**Data supplied**.

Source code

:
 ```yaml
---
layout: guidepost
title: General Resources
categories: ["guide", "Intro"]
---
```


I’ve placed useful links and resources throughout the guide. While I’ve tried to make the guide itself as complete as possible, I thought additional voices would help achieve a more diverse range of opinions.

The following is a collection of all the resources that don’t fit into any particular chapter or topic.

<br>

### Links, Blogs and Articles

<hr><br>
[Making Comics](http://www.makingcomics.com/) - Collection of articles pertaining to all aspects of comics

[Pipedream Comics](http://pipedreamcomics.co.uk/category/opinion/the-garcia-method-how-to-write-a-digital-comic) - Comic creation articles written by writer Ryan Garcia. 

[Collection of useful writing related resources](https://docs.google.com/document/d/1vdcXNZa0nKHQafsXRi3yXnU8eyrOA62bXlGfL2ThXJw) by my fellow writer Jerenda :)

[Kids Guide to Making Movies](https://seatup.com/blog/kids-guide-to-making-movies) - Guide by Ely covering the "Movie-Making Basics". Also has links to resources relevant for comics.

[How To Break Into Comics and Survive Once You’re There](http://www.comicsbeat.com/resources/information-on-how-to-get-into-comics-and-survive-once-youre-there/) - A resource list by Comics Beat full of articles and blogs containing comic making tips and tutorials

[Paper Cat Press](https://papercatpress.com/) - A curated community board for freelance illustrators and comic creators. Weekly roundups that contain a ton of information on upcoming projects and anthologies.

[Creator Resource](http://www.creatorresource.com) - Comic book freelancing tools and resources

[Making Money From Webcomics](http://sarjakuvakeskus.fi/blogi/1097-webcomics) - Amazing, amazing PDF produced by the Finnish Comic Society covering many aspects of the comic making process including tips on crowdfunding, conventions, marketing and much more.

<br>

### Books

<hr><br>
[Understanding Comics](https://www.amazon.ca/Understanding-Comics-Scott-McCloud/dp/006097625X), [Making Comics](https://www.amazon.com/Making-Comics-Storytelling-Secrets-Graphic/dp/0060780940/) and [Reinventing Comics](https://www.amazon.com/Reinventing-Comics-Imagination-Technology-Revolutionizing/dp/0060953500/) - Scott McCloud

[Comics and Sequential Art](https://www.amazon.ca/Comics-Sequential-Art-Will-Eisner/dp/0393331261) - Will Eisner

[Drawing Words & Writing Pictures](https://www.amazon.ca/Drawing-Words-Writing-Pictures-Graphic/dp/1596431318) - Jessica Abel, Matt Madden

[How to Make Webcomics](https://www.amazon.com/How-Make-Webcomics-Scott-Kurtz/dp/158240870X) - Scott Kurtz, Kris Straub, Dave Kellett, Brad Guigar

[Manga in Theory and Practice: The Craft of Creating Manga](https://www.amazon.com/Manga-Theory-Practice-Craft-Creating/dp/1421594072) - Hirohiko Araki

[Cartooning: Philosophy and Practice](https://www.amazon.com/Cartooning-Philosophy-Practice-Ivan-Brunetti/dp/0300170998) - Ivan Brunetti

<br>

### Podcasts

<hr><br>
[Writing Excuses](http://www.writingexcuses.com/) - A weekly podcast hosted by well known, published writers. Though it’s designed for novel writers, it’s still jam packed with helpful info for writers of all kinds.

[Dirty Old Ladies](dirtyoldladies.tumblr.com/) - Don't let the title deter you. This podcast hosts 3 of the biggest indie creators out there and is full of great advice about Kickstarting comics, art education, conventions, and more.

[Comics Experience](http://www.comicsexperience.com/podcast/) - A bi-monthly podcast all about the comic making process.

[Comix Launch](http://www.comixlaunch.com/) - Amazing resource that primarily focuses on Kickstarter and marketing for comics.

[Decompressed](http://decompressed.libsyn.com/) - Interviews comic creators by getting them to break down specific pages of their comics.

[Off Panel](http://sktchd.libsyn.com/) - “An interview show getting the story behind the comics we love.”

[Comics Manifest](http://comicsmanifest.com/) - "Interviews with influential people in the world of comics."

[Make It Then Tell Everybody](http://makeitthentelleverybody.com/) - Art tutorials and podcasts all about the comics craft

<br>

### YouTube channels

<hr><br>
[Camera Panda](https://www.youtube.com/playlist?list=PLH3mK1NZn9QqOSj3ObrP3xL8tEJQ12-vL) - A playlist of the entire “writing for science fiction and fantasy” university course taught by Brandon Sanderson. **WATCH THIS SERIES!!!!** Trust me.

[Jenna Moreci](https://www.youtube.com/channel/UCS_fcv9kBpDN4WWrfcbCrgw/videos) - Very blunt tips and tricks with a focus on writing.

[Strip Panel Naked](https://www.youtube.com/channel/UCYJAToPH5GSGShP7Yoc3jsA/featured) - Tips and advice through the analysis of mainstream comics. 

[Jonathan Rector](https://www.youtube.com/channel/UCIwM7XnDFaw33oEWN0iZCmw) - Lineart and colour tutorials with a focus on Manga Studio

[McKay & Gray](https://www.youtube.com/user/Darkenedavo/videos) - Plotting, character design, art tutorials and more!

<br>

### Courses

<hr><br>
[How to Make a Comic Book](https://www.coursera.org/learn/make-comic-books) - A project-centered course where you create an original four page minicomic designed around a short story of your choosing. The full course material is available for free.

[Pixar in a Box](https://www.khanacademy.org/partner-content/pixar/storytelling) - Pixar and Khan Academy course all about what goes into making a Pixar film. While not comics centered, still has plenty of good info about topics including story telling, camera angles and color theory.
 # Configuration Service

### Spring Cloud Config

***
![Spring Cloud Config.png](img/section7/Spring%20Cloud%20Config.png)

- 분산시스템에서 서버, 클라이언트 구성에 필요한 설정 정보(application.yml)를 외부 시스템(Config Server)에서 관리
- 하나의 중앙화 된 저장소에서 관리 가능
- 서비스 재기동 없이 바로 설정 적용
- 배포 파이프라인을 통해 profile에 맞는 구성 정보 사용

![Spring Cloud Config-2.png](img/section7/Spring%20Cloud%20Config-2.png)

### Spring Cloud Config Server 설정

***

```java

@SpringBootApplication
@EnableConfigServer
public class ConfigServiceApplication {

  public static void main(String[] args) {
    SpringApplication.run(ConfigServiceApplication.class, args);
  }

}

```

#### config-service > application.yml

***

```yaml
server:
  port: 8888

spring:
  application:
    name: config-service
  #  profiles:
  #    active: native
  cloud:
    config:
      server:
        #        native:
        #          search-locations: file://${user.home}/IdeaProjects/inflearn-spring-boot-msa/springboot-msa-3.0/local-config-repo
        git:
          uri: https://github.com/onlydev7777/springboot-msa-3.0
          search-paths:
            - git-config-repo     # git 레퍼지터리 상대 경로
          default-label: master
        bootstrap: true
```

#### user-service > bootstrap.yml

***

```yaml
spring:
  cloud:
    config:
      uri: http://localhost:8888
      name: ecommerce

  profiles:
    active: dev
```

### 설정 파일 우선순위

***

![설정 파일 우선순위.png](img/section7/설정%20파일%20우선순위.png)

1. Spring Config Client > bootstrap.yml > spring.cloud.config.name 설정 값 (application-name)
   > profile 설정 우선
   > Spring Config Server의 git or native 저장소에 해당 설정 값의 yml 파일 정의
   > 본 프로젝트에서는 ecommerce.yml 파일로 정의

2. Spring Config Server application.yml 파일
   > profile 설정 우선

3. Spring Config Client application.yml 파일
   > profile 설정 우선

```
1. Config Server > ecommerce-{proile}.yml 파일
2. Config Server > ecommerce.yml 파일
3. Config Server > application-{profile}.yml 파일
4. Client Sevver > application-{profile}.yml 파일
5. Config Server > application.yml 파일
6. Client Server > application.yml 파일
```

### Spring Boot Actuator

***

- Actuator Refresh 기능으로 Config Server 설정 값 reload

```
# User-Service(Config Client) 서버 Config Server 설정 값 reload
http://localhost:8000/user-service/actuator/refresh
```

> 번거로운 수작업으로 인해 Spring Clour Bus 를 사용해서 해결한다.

**Required action**.
Exact duplication of all the data above is expected.

**Response to this exercise**.
Source code

:
 ```yaml
---
layout: guidepost
title: General Resources
categories: ["guide", "Intro"]
---
```


I’ve placed useful links and resources throughout the guide. While I’ve tried to make the guide itself as complete as possible, I thought additional voices would help achieve a more diverse range of opinions.

The following is a collection of all the resources that don’t fit into any particular chapter or topic.

<br>

### Links, Blogs and Articles

<hr><br>
[Making Comics](http://www.makingcomics.com/) - Collection of articles pertaining to all aspects of comics

[Pipedream Comics](http://pipedreamcomics.co.uk/category/opinion/the-garcia-method-how-to-write-a-digital-comic) - Comic creation articles written by writer Ryan Garcia. 

[Collection of useful writing related resources](https://docs.google.com/document/d/1vdcXNZa0nKHQafsXRi3yXnU8eyrOA62bXlGfL2ThXJw) by my fellow writer Jerenda :)

[Kids Guide to Making Movies](https://seatup.com/blog/kids-guide-to-making-movies) - Guide by Ely covering the "Movie-Making Basics". Also has links to resources relevant for comics.

[How To Break Into Comics and Survive Once You’re There](http://www.comicsbeat.com/resources/information-on-how-to-get-into-comics-and-survive-once-youre-there/) - A resource list by Comics Beat full of articles and blogs containing comic making tips and tutorials

[Paper Cat Press](https://papercatpress.com/) - A curated community board for freelance illustrators and comic creators. Weekly roundups that contain a ton of information on upcoming projects and anthologies.

[Creator Resource](http://www.creatorresource.com) - Comic book freelancing tools and resources

[Making Money From Webcomics](http://sarjakuvakeskus.fi/blogi/1097-webcomics) - Amazing, amazing PDF produced by the Finnish Comic Society covering many aspects of the comic making process including tips on crowdfunding, conventions, marketing and much more.

<br>

### Books

<hr><br>
[Understanding Comics](https://www.amazon.ca/Understanding-Comics-Scott-McCloud/dp/006097625X), [Making Comics](https://www.amazon.com/Making-Comics-Storytelling-Secrets-Graphic/dp/0060780940/) and [Reinventing Comics](https://www.amazon.com/Reinventing-Comics-Imagination-Technology-Revolutionizing/dp/0060953500/) - Scott McCloud

[Comics and Sequential Art](https://www.amazon.ca/Comics-Sequential-Art-Will-Eisner/dp/0393331261) - Will Eisner

[Drawing Words & Writing Pictures](https://www.amazon.ca/Drawing-Words-Writing-Pictures-Graphic/dp/1596431318) - Jessica Abel, Matt Madden

[How to Make Webcomics](https://www.amazon.com/How-Make-Webcomics-Scott-Kurtz/dp/158240870X) - Scott Kurtz, Kris Straub, Dave Kellett, Brad Guigar

[Manga in Theory and Practice: The Craft of Creating Manga](https://www.amazon.com/Manga-Theory-Practice-Craft-Creating/dp/1421594072) - Hirohiko Araki

[Cartooning: Philosophy and Practice](https://www.amazon.com/Cartooning-Philosophy-Practice-Ivan-Brunetti/dp/0300170998) - Ivan Brunetti

<br>

### Podcasts

<hr><br>
[Writing Excuses](http://www.writingexcuses.com/) - A weekly podcast hosted by well known, published writers. Though it’s designed for novel writers, it’s still jam packed with helpful info for writers of all kinds.

[Dirty Old Ladies](dirtyoldladies.tumblr.com/) - Don't let the title deter you. This podcast hosts 3 of the biggest indie creators out there and is full of great advice about Kickstarting comics, art education, conventions, and more.

[Comics Experience](http://www.comicsexperience.com/podcast/) - A bi-monthly podcast all about the comic making process.

[Comix Launch](http://www.comixlaunch.com/) - Amazing resource that primarily focuses on Kickstarter and marketing for comics.

[Decompressed](http://decompressed.libsyn.com/) - Interviews comic creators by getting them to break down specific pages of their comics.

[Off Panel](http://sktchd.libsyn.com/) - “An interview show getting the story behind the comics we love.”

[Comics Manifest](http://comicsmanifest.com/) - "Interviews with influential people in the world of comics."

[Make It Then Tell Everybody](http://makeitthentelleverybody.com/) - Art tutorials and podcasts all about the comics craft

<br>

### YouTube channels

<hr><br>
[Camera Panda](https://www.youtube.com/playlist?list=PLH3mK1NZn9QqOSj3ObrP3xL8tEJQ12-vL) - A playlist of the entire “writing for science fiction and fantasy” university course taught by Brandon Sanderson. **WATCH THIS SERIES!!!!** Trust me.

[Jenna Moreci](https://www.youtube.com/channel/UCS_fcv9kBpDN4WWrfcbCrgw/videos) - Very blunt tips and tricks with a focus on writing.

[Strip Panel Naked](https://www.youtube.com/channel/UCYJAToPH5GSGShP7Yoc3jsA/featured) - Tips and advice through the analysis of mainstream comics. 

[Jonathan Rector](https://www.youtube.com/channel/UCIwM7XnDFaw33oEWN0iZCmw) - Lineart and colour tutorials with a focus on Manga Studio

[McKay & Gray](https://www.youtube.com/user/Darkenedavo/videos) - Plotting, character design, art tutorials and more!

<br>

### Courses

<hr><br>
[How to Make a Comic Book](https://www.coursera.org/learn/make-comic-books) - A project-centered course where you create an original four page minicomic designed around a short story of your choosing. The full course material is available for free.

[Pixar in a Box](https://www.khanacademy.org/partner-content/pixar/storytelling) - Pixar and Khan Academy course all about what goes into making a Pixar film. While not comics centered, still has plenty of good info about topics including story telling, camera angles and color theory.
 # Configuration Service

### Spring Cloud Config

***
![Spring Cloud Config.png](img/section7/Spring%20Cloud%20Config.png)

- 분산시스템에서 서버, 클라이언트 구성에 필요한 설정 정보(application.yml)를 외부 시스템(Config Server)에서 관리
- 하나의 중앙화 된 저장소에서 관리 가능
- 서비스 재기동 없이 바로 설정 적용
- 배포 파이프라인을 통해 profile에 맞는 구성 정보 사용

![Spring Cloud Config-2.png](img/section7/Spring%20Cloud%20Config-2.png)

### Spring Cloud Config Server 설정

***

```java

@SpringBootApplication
@EnableConfigServer
public class ConfigServiceApplication {

  public static void main(String[] args) {
    SpringApplication.run(ConfigServiceApplication.class, args);
  }

}

```

#### config-service > application.yml

***

```yaml
server:
  port: 8888

spring:
  application:
    name: config-service
  #  profiles:
  #    active: native
  cloud:
    config:
      server:
        #        native:
        #          search-locations: file://${user.home}/IdeaProjects/inflearn-spring-boot-msa/springboot-msa-3.0/local-config-repo
        git:
          uri: https://github.com/onlydev7777/springboot-msa-3.0
          search-paths:
            - git-config-repo     # git 레퍼지터리 상대 경로
          default-label: master
        bootstrap: true
```

#### user-service > bootstrap.yml

***

```yaml
spring:
  cloud:
    config:
      uri: http://localhost:8888
      name: ecommerce

  profiles:
    active: dev
```

### 설정 파일 우선순위

***

![설정 파일 우선순위.png](img/section7/설정%20파일%20우선순위.png)

1. Spring Config Client > bootstrap.yml > spring.cloud.config.name 설정 값 (application-name)
   > profile 설정 우선
   > Spring Config Server의 git or native 저장소에 해당 설정 값의 yml 파일 정의
   > 본 프로젝트에서는 ecommerce.yml 파일로 정의

2. Spring Config Server application.yml 파일
   > profile 설정 우선

3. Spring Config Client application.yml 파일
   > profile 설정 우선

```
1. Config Server > ecommerce-{proile}.yml 파일
2. Config Server > ecommerce.yml 파일
3. Config Server > application-{profile}.yml 파일
4. Client Sevver > application-{profile}.yml 파일
5. Config Server > application.yml 파일
6. Client Server > application.yml 파일
```

### Spring Boot Actuator

***

- Actuator Refresh 기능으로 Config Server 설정 값 reload

```
# User-Service(Config Client) 서버 Config Server 설정 값 reload
http://localhost:8000/user-service/actuator/refresh
```

> 번거로운 수작업으로 인해 Spring Clour Bus 를 사용해서 해결한다.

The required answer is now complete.